While in the general medical unit she had difficulty breathing and remained on a ventilator. Due to the severity of her rhabdomyolysis and renal failure, Mrs. Collins’ remained hospitalized for several weeks. Throughout her hospitalization, Mrs. Collins demonstrated severe weakening of all four extremities. An EMG ordered to evaluate the affect of rhabdomyolysis on her muscles was cancelled due to her worsening condition. Just prior to discharge, she had slowly regained some strength in her upper extremities and had begun a course of physical therapy. During this time she had also started to recover most of her neurologic dysfunction that was caused by either an anoxic insult or myositis. It was not until March 8, 2001, that Mrs. Collins was transferred to the Rehabilitation Unit at Jackson Memorial Hospital.

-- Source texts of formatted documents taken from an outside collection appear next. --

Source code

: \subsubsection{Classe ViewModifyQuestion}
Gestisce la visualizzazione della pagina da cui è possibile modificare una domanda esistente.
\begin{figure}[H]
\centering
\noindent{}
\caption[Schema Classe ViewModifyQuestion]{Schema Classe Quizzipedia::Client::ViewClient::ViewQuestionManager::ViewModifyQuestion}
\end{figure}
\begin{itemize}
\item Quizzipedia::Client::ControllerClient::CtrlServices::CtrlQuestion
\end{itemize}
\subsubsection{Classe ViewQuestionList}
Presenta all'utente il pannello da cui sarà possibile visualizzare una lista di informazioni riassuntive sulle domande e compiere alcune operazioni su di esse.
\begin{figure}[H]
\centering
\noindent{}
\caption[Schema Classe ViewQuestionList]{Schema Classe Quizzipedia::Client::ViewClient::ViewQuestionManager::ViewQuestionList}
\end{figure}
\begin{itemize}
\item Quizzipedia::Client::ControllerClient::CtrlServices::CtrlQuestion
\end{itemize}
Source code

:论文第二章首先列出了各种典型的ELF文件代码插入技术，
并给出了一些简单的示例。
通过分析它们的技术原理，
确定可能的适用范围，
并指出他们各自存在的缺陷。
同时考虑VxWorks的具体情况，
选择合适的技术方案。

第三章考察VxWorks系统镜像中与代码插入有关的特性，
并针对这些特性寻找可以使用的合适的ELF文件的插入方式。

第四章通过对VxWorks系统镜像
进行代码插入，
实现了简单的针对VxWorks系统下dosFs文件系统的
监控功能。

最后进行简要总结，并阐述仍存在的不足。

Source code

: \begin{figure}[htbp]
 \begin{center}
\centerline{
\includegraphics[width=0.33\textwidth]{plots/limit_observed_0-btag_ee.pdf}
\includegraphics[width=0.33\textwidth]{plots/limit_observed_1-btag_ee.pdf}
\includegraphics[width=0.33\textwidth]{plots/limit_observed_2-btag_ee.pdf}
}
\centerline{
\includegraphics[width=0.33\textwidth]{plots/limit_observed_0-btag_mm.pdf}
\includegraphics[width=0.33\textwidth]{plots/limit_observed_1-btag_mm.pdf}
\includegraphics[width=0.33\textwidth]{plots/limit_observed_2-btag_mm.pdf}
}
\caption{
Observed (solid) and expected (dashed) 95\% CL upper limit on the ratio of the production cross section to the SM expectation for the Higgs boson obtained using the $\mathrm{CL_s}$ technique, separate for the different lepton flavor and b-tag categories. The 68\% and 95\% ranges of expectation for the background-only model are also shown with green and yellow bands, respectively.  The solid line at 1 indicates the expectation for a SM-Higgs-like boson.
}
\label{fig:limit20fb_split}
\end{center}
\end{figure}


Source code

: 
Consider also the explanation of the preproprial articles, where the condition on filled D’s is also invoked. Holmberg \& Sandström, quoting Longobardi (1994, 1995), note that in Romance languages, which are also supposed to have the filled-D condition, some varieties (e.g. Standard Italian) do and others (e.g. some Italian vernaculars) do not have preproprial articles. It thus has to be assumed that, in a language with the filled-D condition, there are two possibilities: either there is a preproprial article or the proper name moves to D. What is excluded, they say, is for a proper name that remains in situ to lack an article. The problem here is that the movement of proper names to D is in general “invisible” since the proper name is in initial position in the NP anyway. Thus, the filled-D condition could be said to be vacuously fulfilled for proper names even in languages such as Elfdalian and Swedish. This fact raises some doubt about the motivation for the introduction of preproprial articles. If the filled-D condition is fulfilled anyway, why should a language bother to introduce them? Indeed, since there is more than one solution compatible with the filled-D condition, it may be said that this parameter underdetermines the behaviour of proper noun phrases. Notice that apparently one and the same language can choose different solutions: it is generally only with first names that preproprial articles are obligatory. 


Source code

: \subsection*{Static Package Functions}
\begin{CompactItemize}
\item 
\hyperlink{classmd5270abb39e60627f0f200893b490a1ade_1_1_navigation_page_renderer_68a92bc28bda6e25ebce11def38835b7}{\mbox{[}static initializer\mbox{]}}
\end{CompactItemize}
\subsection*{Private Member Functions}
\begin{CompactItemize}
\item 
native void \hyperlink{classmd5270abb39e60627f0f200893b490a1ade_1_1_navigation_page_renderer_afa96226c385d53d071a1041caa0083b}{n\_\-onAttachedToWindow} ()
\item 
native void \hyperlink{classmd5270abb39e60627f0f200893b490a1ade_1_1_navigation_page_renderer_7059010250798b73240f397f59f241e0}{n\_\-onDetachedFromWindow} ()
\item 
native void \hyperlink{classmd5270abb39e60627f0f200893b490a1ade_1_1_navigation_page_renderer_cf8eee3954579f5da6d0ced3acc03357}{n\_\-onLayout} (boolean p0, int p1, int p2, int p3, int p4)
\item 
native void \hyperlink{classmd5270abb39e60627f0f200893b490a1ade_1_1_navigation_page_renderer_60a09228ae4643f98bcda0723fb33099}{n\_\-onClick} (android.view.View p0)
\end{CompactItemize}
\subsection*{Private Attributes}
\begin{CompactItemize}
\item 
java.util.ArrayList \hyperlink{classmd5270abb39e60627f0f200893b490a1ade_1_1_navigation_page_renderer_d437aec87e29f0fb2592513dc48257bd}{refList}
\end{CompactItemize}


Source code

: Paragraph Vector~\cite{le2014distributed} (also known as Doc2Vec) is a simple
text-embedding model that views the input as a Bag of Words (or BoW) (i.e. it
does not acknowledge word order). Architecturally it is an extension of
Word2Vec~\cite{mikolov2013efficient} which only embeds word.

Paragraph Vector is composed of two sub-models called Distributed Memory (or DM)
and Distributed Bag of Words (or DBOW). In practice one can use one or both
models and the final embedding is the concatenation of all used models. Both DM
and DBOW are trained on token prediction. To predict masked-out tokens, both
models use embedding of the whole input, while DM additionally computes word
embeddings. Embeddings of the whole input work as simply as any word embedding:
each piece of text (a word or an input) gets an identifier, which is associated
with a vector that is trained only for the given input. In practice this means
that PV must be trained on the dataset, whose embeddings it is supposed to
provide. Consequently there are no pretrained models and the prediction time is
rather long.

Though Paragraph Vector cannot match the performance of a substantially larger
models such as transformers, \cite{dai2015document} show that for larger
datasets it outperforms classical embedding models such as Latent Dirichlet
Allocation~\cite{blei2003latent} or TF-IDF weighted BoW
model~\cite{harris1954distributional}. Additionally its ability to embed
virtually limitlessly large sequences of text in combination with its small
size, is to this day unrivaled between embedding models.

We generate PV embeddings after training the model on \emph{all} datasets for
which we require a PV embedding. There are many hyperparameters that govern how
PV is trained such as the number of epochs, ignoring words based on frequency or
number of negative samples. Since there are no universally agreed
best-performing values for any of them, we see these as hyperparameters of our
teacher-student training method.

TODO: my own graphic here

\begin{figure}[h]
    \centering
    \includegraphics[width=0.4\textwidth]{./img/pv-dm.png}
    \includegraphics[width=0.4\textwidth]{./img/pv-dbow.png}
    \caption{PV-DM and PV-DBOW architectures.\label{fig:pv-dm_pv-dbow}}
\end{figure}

Mrs. Collins remained in the Rehabilitation Unit for several days until March 23, 2001 when she as discharged after over two months of hospitalization. At the time of discharged, Mrs. Collins was using a wheelchair and required the assistance of a walker. She required assistance dressing and feeding herself, and with general hygiene. The severity of the rhabdomyolysis and renal failure which necessitated extensive treatment and a lengthy hospital stay significantly impacted Mrs. Collins social interaction which was evident at discharge. She attended a “community skills course” while at rehabilitation. She was discharged to her family and directed to continue physical and occupational therapy two times a week.

On May 8, 2001, Mrs. Collins underwent another operative procedure. Because of prolonged intubation secondary to the rhabdomyolysis, Mrs. Collins required a tracheotomy. Because of the prolonged intubation, Mrs. Collins speaks with a very raspy voice and is no longer requires dialysis, she still requires assistance with many daily activities and experiences severe pain in her legs on a daily basis.

However, Mrs. Collins is no longer the self-sufficient woman she was prior to Baycol. Because of the injuries she suffered as a result of Baycol, she is no longer able to drive. She is no longer able to enjoy time with her grandchildren, she is no longer able to drive her husband shopping, she is no longer able to take her grandchildren shopping or to the park, activities she regularly enjoyed before taking Baycol. Her legs are weak and she experiences severe pain when she walks. She cannot walk more than the length of her home before she must sit down because of severe pain. She must rely on a cane to walk. Her arms are also weak and her ability to perform normal household duties is substantially limited because of her injuries caused by Baycol. She is unable to hold or carry household items. Furthermore, as a result of the anoxia and myositis, Mrs. Collins suffers cognitive impairment and becomes frustrated and saddened by her inability to perform ordinary household tasks. Mrs. Collins also experiences significant vision problems which she did not experience prior to taking Baycol.

Mrs. Collins has been forced to limit her time with her family and friends because of physical pain and the emotional distress of not being able to enjoy activities she once enjoyed. Her social life has been dramatically limited and she relies on her pastor and her church for transportation to and from church. In addition to the physical injuries she suffered and continues to experience, Mrs. Collins has suffered substantial loss of enjoyment of life as a result of Baycol.

Medical bills relating to Mrs. Collins’ Baycol related injuries are not available at this writing but given the length of her hospitalization and subsequent care, they will be sizable.

Description of Plaintiff

The Plaintiff is Vivian Collins, a fifty-eight (58) year old woman who resides with her husband, in Miami, Florida.

Description of Injuries

As a result of taking Baycol, Ms. Collins began to experience symptoms of fatigue, pain and progressive weakening in hips and legs.

Treating Doctors

Jackson Memorial Hospital

Defense of this Claim

Defendants denied liability and claimed that the Baycol medication was not defectively designed or manufactured as required under section 402(A) of the reinstatement of torts and reiterated in West v. Caterpillar.

Lost Wages

Not applicable.

Expert Witnesses



The case was settled at mediation for $830,000.00.